It makes complete sense if you open your eyes to the circumstances. Beckman was merely saving Luffy. He was not attempting to stop the war by stopping Kizaru. All he was doing was giving Luffy some time to escape. You haven't even attempted to explain why Beckman didn't even TRY to attack. You said yourself that a few feet is nothing before. Kizaru moved a much greater distance than that, and then fired off a big attack. While this was happening Beckman did absolutely nothing. Not one single thing. He merely watched and calmly commented without the slightest sign of worry, stress or struggle. So what's your argument? During all this time (it is a lot of time to the extreme level of superhuman these characters are at) Beckman is just too slow to even lift a finger to intercept Kizaru and his immensely badass entrance as Shanks' first mate was nothing but hot air that we're meant to throw straight out of the window? That's your stance by necessity if you assume the position you currently appear to doing. It's a complete dismissal of the the incredibly impactful portrayal of one in favor of the other, and also a dismissal of the logically sound explanations as to why the portrayal of Beckman does not have to be misleading at all despite the events playing out the way they did. You're being close-minded and choosing a shockingly illogical conclusion over a perfectly sound one. I assume bias because no rational observer would draw the conclusion from those scenes that Beckman is meant to be viewed as a sack of crap with absolutely no respect and Kizaru is meant to be seen as taking 100% of the credit.
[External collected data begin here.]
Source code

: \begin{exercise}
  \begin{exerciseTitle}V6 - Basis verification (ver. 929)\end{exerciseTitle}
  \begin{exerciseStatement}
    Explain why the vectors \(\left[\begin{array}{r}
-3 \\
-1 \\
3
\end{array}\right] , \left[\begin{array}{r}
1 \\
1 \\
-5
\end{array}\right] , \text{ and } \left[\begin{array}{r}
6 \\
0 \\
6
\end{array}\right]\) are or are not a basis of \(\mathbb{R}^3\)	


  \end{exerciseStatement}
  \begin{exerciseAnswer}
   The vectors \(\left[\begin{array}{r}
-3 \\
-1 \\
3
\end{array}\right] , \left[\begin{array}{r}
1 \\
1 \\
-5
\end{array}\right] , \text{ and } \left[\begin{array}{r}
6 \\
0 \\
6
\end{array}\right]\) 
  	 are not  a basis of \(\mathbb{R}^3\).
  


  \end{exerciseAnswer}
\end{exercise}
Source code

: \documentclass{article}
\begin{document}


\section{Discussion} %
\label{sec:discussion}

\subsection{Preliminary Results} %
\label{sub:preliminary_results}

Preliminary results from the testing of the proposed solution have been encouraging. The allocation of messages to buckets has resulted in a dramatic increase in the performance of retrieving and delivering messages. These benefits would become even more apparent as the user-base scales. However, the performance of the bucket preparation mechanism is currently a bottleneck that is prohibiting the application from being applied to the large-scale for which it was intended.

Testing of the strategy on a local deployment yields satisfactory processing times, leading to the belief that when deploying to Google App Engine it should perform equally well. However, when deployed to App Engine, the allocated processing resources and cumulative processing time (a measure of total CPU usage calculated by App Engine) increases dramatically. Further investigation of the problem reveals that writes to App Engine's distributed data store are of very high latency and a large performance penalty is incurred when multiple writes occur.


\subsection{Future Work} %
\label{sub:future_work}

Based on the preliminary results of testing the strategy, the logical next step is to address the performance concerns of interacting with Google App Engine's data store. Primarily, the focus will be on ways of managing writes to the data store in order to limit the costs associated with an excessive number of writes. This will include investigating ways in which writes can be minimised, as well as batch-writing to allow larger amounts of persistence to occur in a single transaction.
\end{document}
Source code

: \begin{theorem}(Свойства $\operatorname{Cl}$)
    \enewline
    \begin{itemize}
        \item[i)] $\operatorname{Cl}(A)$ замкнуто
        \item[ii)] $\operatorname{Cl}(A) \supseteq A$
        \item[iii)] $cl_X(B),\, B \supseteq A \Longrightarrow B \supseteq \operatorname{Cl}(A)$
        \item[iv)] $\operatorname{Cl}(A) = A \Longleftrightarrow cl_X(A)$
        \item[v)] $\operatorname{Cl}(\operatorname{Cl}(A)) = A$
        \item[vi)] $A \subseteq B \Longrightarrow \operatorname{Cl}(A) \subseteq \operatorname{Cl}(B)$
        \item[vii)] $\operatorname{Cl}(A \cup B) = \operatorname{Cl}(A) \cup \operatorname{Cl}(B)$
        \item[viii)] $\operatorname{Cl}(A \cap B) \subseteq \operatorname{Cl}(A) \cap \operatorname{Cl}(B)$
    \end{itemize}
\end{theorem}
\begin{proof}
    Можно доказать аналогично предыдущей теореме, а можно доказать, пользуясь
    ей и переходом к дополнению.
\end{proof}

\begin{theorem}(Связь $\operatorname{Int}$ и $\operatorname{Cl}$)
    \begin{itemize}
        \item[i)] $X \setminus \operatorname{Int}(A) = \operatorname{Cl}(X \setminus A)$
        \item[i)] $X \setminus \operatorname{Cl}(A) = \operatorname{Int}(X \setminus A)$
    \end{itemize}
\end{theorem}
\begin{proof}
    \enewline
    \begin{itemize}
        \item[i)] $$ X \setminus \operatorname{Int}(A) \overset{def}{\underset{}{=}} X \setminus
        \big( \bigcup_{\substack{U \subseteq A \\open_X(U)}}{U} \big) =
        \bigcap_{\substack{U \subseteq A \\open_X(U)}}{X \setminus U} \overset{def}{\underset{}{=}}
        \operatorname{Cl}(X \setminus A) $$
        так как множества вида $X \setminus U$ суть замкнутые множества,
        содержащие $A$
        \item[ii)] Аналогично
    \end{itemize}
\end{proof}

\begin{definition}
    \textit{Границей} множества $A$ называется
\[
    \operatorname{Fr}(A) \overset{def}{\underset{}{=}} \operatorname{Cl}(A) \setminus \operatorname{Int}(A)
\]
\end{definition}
Merely to cover all bases, and also giving some justification as to why Kizaru would have been willing to attack in the situation just logistically, aside from the fact that he likely called Beckman's bluff at that point.

You're completely overlooking that the entire reason the crew was willing to take on anyone a few pages after that was Shanks issuing his ultimatum. The situation changed when he did that. At that point everyone on the island knew the conditions, knew the consequences. Issuing that ultimatum is the reason Shanks came to Marineford. He couldn't issue it with any kind of credibility if one of his crew had already gotten into a fight with an Admiral.



> Um, he did fail at a task he wanted to accomplish regardless of which viewpoint you hold. He wanted to stop Kizaru in his tracks by threatening him according to your perspective and failed. So I don't really your point here.



He didn't fail. Kizaru stopped. Luffy lived. Beckman's bluff, backed with his strength, caused Kizaru to stop and that saved Luffy's life. Calling that a failure makes you blind. Now maybe you'll give me the insane argument that, despite showing plenty of tenacity in hunting down Luffy, Kizaru just trolled all the time and never respected Beckman's strength at all. But that would merely reveal you as someone who doesn't give a rat's ass about being fair. I can only then assume you just want to downplay Beckman, who is probably the last person you should be downplaying here. I've seen this before from overzealous Admiral backers. I hoped you might have more sense.



> Kizaru would be the one attacking first, just like Akainu was the one who attacked first when Shanks intercepted him.



Kizaru didn't lay a finger on the RHP. He attacked someone who had nothing to do with the war proceeding from that point onwards, and he attacked before Shanks had issued his ultimatum to everyone on the island.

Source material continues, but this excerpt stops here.